Find the line with "The Dijkgraaf-Witten 3-cocycle" and the line with "(non-trivial class $\omega$, corresponding" in the entries below; output exactly those two lines, every line between them, and no others.
<<<<
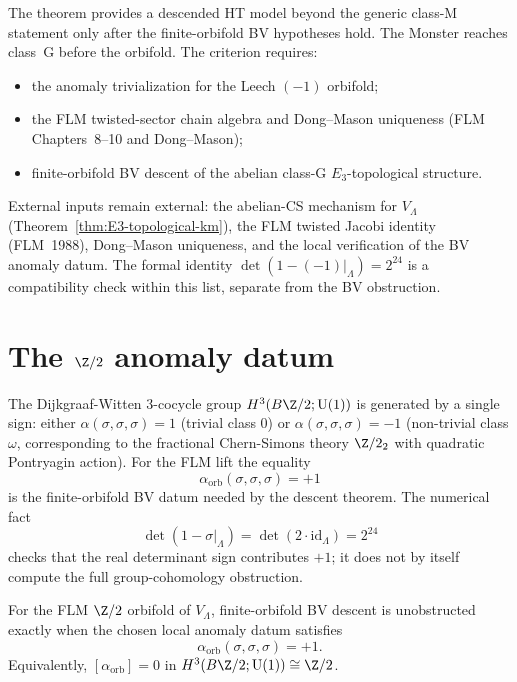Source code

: \begin{remark}
\label{rem:monster-orbifold-scope}
The theorem provides a descended HT model beyond the generic class-M
statement only after the finite-orbifold BV hypotheses hold. The
Monster reaches class~G before the orbifold. The criterion requires:
\begin{itemize}
\item the anomaly trivialization for the Leech $(-1)$ orbifold;
\item the FLM twisted-sector chain algebra and Dong--Mason uniqueness
 (FLM Chapters~8--10 and Dong--Mason);
\item finite-orbifold BV descent of the abelian class-G
 $E_3$-topological structure.
\end{itemize}
External inputs remain external: the abelian-CS mechanism for
$V_\Lambda$ (Theorem~\ref*{thm:E3-topological-km}), the FLM twisted
Jacobi identity (FLM~1988), Dong--Mason uniqueness, and the local
verification of the BV anomaly datum. The formal
identity $\det(1-(-1)|_\Lambda)=2^{24}$ is a compatibility check
within this list, separate from the BV obstruction.
\end{remark}

\section{The $\Z/2$ anomaly datum}
\label{sec:monster-anomaly-class-explicit}

The Dijkgraaf-Witten 3-cocycle group $H^3(B\Z/2;\mathrm{U}(1))$ is
generated by a single sign: either $\alpha(\sigma,\sigma,\sigma) = 1$
(trivial class $0$) or $\alpha(\sigma,\sigma,\sigma) = -1$
(non-trivial class $\omega$, corresponding to the fractional
Chern-Simons theory $\Z/2_2$ with quadratic Pontryagin action).
For the FLM lift the equality
\[
 \alpha_{\mathrm{orb}}(\sigma,\sigma,\sigma)=+1
\]
is the finite-orbifold BV datum needed by the descent theorem. The
numerical fact
\[
 \det(1-\sigma|_\Lambda)=\det(2\cdot\mathrm{id}_\Lambda)=2^{24}
\]
checks that the real determinant sign contributes $+1$; it does not
by itself compute the full group-cohomology obstruction.

\begin{proposition}
\label{prop:monster-alpha-explicit-zero}
For the FLM $\Z/2$ orbifold of $V_\Lambda$, finite-orbifold BV
descent is unobstructed exactly when the chosen local anomaly datum
satisfies
\[
 \alpha_{\mathrm{orb}}(\sigma,\sigma,\sigma)=+1.
\]
Equivalently, $[\alpha_{\mathrm{orb}}]=0$ in
$H^3(B\Z/2;\mathrm{U}(1))\cong\Z/2$.
\end{proposition}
>>>>
### [REPLY]
The Dijkgraaf-Witten 3-cocycle group $H^3(B\Z/2;\mathrm{U}(1))$ is
generated by a single sign: either $\alpha(\sigma,\sigma,\sigma) = 1$
(trivial class $0$) or $\alpha(\sigma,\sigma,\sigma) = -1$
(non-trivial class $\omega$, corresponding to the fractional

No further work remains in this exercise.